Updates every record matching criteria by merging value into the existing record.
Per-record CAS applies: auto_update fields bump, indexes stay in sync.
dry_run:true returns the match count without writing.
limit caps the update.

Response:

{"matched":2450, "updated":2450, "skipped":0}

Dry-run workflow¶

For bulk-update and bulk-delete on criteria, always run dry_run:true first in production:

// 1. Dry run — check blast radius
{..., "dry_run":true}

// 2. Execute — same criteria, drop dry_run
{..., "limit":10000}

Crash safety¶

Bulk ops process records one at a time with per-record writes. A mid-batch crash leaves the already-written records committed — not all-or-nothing.
For atomic bulk operations across records, there's no option today. Stage intent in a control record and reconcile in the app.

Performance tips¶

Bulk-insert over many singles — amortizes connection setup, schema lookup, and (critically) enables the parallel index build.
Create indexes before the bulk load — so the load builds them inline. Adding indexes on a loaded object re-scans everything.
Delimited (|-separated) over JSON for huge CSV ingest — parses ~10–20% faster.
Tune MAX_REQUEST_SIZE if sending multi-million-record bulk loads in one request. 32 MB default holds ~300 k records at typical sizes.
Pipeline many moderate bulk-inserts rather than one huge one — keeps each request under the size limit and lets the server progress-log in info logs.

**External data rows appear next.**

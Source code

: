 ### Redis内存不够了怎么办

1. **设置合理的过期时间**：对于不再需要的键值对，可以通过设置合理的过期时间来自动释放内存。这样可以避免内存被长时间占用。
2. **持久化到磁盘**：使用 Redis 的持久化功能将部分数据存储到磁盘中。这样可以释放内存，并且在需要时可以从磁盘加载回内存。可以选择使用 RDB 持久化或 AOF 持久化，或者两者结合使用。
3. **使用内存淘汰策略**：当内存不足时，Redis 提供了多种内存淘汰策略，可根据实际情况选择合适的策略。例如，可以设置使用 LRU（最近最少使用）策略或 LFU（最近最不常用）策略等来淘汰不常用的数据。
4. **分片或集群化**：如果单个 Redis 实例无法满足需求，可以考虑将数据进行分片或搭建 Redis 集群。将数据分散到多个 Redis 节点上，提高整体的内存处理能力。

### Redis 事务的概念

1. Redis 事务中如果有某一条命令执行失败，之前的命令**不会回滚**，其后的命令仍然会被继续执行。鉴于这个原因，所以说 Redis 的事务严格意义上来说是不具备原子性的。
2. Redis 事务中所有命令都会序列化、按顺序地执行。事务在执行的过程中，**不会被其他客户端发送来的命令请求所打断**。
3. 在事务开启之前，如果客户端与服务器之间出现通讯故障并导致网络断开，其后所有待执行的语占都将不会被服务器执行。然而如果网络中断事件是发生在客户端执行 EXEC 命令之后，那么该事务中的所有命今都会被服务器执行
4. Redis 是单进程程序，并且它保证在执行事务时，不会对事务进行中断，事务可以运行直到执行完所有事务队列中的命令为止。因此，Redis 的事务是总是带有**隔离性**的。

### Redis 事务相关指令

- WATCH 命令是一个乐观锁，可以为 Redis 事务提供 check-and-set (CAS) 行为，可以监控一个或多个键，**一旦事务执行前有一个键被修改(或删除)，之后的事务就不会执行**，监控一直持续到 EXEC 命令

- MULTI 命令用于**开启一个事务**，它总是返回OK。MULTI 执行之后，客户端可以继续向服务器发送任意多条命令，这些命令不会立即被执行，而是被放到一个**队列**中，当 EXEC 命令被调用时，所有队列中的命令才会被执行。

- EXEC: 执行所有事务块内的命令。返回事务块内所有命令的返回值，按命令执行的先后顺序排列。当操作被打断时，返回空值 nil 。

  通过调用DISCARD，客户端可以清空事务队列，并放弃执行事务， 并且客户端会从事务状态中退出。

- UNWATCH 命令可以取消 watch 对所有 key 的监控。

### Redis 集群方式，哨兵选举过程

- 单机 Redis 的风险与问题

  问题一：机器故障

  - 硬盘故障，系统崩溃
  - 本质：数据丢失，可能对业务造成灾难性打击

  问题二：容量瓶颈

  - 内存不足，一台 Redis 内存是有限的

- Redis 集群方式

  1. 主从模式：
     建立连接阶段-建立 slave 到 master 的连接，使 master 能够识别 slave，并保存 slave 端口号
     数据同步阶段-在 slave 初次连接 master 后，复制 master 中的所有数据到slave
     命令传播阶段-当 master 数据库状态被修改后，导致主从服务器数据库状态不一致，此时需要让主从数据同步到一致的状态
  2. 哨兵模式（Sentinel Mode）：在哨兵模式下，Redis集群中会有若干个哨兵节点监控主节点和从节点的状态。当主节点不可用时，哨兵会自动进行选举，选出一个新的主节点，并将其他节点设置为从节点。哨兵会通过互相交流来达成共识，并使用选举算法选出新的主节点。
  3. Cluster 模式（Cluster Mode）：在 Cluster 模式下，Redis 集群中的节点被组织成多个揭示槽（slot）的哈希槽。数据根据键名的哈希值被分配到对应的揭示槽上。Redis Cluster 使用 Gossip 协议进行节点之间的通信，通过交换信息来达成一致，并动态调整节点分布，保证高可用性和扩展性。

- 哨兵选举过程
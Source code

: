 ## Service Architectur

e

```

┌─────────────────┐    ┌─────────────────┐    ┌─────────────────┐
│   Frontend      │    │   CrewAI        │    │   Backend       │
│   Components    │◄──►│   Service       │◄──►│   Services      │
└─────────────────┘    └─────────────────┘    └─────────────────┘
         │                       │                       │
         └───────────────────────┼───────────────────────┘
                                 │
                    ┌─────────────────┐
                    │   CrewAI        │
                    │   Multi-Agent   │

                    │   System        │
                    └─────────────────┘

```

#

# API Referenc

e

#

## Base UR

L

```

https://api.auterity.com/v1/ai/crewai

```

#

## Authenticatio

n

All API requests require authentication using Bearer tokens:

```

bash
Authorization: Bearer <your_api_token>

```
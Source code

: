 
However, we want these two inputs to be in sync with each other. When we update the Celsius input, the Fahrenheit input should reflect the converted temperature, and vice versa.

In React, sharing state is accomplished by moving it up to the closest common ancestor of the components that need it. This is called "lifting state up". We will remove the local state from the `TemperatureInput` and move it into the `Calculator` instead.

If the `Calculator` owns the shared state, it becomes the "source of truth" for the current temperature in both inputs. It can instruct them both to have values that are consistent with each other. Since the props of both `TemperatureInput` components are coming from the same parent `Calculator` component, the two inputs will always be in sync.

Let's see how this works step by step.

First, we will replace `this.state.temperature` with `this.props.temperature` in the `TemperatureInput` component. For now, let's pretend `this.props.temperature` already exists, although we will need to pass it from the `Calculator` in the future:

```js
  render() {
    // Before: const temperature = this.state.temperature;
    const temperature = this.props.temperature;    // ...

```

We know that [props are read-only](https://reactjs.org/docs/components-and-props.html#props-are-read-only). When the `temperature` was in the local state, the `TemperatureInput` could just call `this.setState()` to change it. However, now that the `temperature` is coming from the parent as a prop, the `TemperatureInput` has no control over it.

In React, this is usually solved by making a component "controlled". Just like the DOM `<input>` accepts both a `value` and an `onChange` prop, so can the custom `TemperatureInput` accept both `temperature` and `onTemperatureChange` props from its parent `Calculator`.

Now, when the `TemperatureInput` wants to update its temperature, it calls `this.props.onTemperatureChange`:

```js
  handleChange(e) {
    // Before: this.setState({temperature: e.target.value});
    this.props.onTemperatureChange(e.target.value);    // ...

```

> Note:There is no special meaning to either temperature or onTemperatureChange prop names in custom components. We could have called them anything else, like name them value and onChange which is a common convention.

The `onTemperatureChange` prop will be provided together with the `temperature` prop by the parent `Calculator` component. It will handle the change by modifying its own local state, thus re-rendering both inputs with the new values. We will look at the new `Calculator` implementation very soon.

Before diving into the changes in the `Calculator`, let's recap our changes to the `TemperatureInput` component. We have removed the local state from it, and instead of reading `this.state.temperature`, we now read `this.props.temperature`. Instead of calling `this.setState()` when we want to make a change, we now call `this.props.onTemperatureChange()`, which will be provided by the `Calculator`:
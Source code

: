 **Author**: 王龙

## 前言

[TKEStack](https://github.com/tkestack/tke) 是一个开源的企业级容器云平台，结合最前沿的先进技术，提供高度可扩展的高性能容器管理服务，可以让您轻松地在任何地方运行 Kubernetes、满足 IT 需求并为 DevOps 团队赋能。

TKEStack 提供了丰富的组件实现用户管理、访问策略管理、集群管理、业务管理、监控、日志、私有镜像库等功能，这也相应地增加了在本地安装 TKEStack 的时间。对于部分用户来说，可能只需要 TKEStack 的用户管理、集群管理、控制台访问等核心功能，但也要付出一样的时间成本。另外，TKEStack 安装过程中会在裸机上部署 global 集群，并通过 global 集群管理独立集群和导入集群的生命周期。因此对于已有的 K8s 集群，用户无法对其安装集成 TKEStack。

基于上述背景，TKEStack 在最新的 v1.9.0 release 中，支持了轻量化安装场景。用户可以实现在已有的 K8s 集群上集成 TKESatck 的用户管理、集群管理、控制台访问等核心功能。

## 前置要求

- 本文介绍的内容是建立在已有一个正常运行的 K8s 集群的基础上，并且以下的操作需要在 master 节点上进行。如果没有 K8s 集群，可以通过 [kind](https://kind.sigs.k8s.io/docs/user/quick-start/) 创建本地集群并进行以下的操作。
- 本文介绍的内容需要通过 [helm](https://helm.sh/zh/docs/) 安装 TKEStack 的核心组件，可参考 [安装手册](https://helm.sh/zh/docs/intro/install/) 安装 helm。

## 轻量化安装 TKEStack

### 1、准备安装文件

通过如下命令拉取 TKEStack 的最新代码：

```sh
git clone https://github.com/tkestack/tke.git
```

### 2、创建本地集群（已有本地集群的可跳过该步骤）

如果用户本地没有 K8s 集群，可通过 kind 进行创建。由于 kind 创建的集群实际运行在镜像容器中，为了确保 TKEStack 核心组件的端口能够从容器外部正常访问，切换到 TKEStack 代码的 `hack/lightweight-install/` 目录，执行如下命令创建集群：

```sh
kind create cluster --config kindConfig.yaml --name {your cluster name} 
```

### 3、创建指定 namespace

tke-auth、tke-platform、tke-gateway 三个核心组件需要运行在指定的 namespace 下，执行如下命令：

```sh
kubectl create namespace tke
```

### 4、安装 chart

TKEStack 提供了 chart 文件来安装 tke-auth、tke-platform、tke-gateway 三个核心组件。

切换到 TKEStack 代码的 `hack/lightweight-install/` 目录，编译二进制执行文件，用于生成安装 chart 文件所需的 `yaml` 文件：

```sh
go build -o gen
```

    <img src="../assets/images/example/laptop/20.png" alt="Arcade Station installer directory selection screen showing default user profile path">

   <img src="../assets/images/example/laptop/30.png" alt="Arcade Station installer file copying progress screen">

What bulk ops don't support¶

Per-record error recovery in JSON — if record #50 fails type validation, records 1–49 are committed and the response's errors count goes up. The failed record's details are logged but not returned to the client today.
Heterogeneous objects in one call — a bulk operation is scoped to one (dir, object) pair.